→ **What is expected**:
The answer must be every line from the entries below that contains "tokens".

(Collected data)
+++

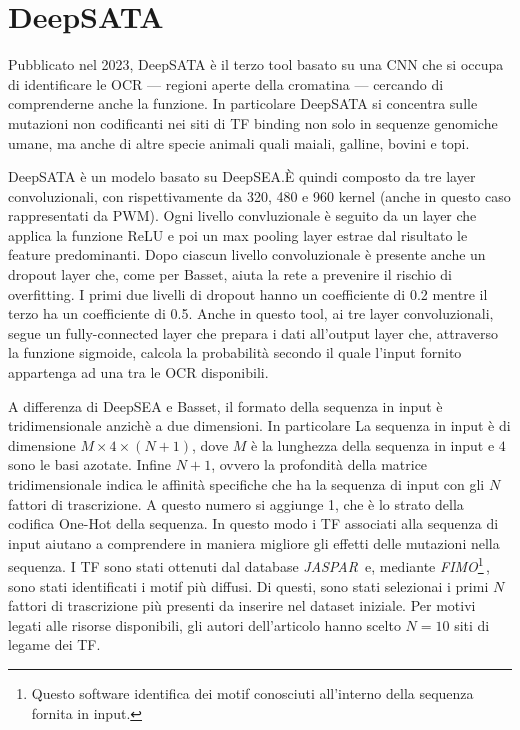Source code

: \section{DeepSATA}\label{sec:DeepSATA}
% 
Pubblicato nel 2023, DeepSATA è il terzo tool basato su una \acs{CNN} che si occupa di identificare le \acs{OCR} — regioni aperte della cromatina — cercando di comprenderne anche la funzione. In particolare DeepSATA si concentra sulle mutazioni non codificanti nei siti di \acs{TF} binding non solo in sequenze genomiche umane, ma anche di altre specie animali quali maiali, galline, bovini e topi.

DeepSATA è un modelo basato su DeepSEA.\@ È quindi composto da tre layer convoluzionali, con rispettivamente da 320, 480 e 960 kernel (anche in questo caso rappresentati da \acs{PWM}). Ogni livello convluzionale è seguito da un layer che applica la funzione \acs{ReLU} e poi un max pooling layer estrae dal risultato le feature predominanti. Dopo ciascun livello convoluzionale è presente anche un dropout layer che, come per Basset, aiuta la rete a prevenire il rischio di overfitting. I primi due livelli di dropout hanno un coefficiente di 0.2 mentre il terzo ha un coefficiente di 0.5. Anche in questo tool, ai tre layer convoluzionali, segue un fully-connected layer che prepara i dati all'output layer che, attraverso la funzione sigmoide, calcola la probabilità secondo il quale l'input fornito appartenga ad una tra le \acs{OCR} disponibili.

A differenza di DeepSEA e Basset, il formato della sequenza in input è tridimensionale anzichè a due dimensioni. In particolare La sequenza in input è di dimensione $M \times 4 \times (N + 1)$, dove $M$ è la lunghezza della sequenza in input e $4$ sono le basi azotate. Infine $N + 1$, ovvero la profondità della matrice tridimensionale indica le affinità specifiche che ha la sequenza di input con gli $N$ fattori di trascrizione. A questo numero si aggiunge 1, che è lo strato della codifica One-Hot della sequenza. In questo modo i \acs{TF} associati alla sequenza di input aiutano a comprendere in maniera migliore gli effetti delle mutazioni nella sequenza. I \acs{TF} sono stati ottenuti dal database \textsl{JASPAR}\,\cite{jaspar} e, mediante \textsl{FIMO}\footnote{Questo software identifica dei motif conosciuti all'interno della sequenza fornita in input.}\,\cite{grant2011fimo}, sono stati identificati i motif più diffusi. Di questi, sono stati selezionai i primi $N$ fattori di trascrizione più presenti da inserire nel dataset iniziale. Per motivi legati alle risorse disponibili, gli autori dell'articolo hanno scelto $N=10$ siti di legame dei \acs{TF}. 

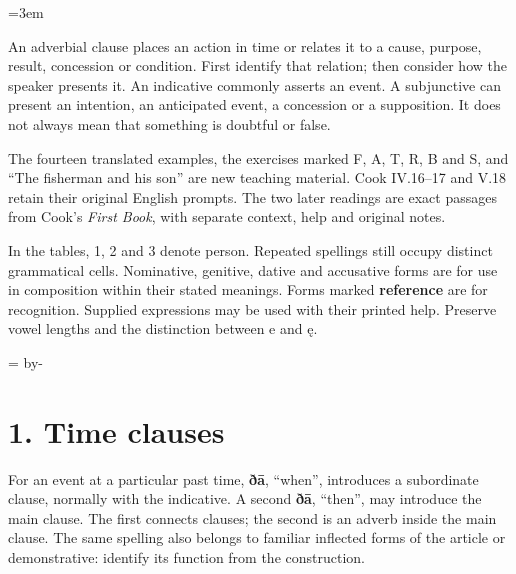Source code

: \newcommand{\runningtitle}{Unit 11. Adverbial clauses}

\emergencystretch=3em
\newcommand{\itempara}[2]{\par\addvspace{3pt}\noindent\hangindent=1.8em\hangafter=1\makebox[1.8em][l]{#1.}#2\par}
\newcommand{\reserve}[1]{\par\penalty-100\begingroup\dimen0=\pagegoal\advance\dimen0 by-\pagetotal\ifdim\dimen0<#1\newpage\fi\endgroup}

\raggedright
{}

An adverbial clause places an action in time or relates it to a cause, purpose, result, concession or condition. First identify that relation; then consider how the speaker presents it. An indicative commonly asserts an event. A subjunctive can present an intention, an anticipated event, a concession or a supposition. It does not always mean that something is doubtful or false.

The fourteen translated examples, the exercises marked F, A, T, R, B and S, and “The fisherman and his son” are new teaching material. Cook IV.16–17 and V.18 retain their original English prompts. The two later readings are exact passages from Cook’s \emph{First Book}, with separate context, help and original notes.

In the tables, 1, 2 and 3 denote person. Repeated spellings still occupy distinct grammatical cells. Nominative, genitive, dative and accusative forms are for use in composition within their stated meanings. Forms marked \textbf{reference} are for recognition. Supplied expressions may be used with their printed help. Preserve vowel lengths and the distinction between e and ę.

\reserve{7\baselineskip}
\section*{1. Time clauses}

For an event at a particular past time, \textbf{ðā}, “when”, introduces a subordinate clause, normally with the indicative. A second \textbf{ðā}, “then”, may introduce the main clause. The first connects clauses; the second is an adverb inside the main clause. The same spelling also belongs to familiar inflected forms of the article or demonstrative: identify its function from the construction.

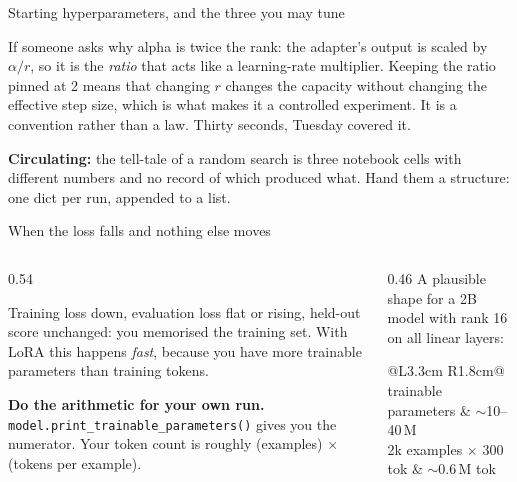 \documentclass[aspectratio=169,10pt]{beamer}
\begin{document}
\begin{frame}[shrink=9]{Starting hyperparameters, and the three you may tune}
{  If someone asks why alpha is twice the rank: the adapter's output is scaled
  by $\alpha/r$, so it is the \emph{ratio} that acts like a learning-rate
  multiplier. Keeping the ratio pinned at 2 means that changing $r$ changes the
  capacity without changing the effective step size, which is what makes it a
  controlled experiment. It is a convention rather than a law. Thirty seconds,
  Tuesday covered it.

  \textbf{Circulating:} the tell-tale of a random search is three notebook
  cells with different numbers and no record of which produced what. Hand them
  a structure: one dict per run, appended to a list.}
\end{frame}

\begin{frame}{When the loss falls and nothing else moves}
  \begin{columns}[T]
    \begin{column}{0.54\textwidth}
      \begin{gotcha}
        Training loss down, evaluation loss flat or rising, held-out score
        unchanged: you memorised the training set.
        \vspace{0.4em}
        With LoRA this happens \emph{fast}, because you have more trainable
        parameters than training tokens.
      \end{gotcha}
      \vspace{0.5em}
      \small
      \textbf{Do the arithmetic for your own run.}
      \texttt{model.print\_trainable\_parameters()} gives you the numerator.
      Your token count is roughly
      (examples) $\times$ (tokens per example).
    \end{column}
    \begin{column}{0.46\textwidth}
      \small
      A plausible shape for a 2B model with rank 16 on all linear layers:
      \vspace{0.3em}
      \begin{tabular}{@{}L{3.3cm} R{1.8cm}@{}}
        \toprule
        trainable parameters & $\sim$10--40\,M\\
        2k examples $\times$ 300 tok & $\sim$0.6\,M tok\\
        \bottomrule
      \end{tabular}
      \vspace{0.5em}


\end{column}
\end{columns}
\end{frame}
\end{document}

+++

→ **Answer for the task**:
        parameters than training tokens.
      (examples) $\times$ (tokens per example).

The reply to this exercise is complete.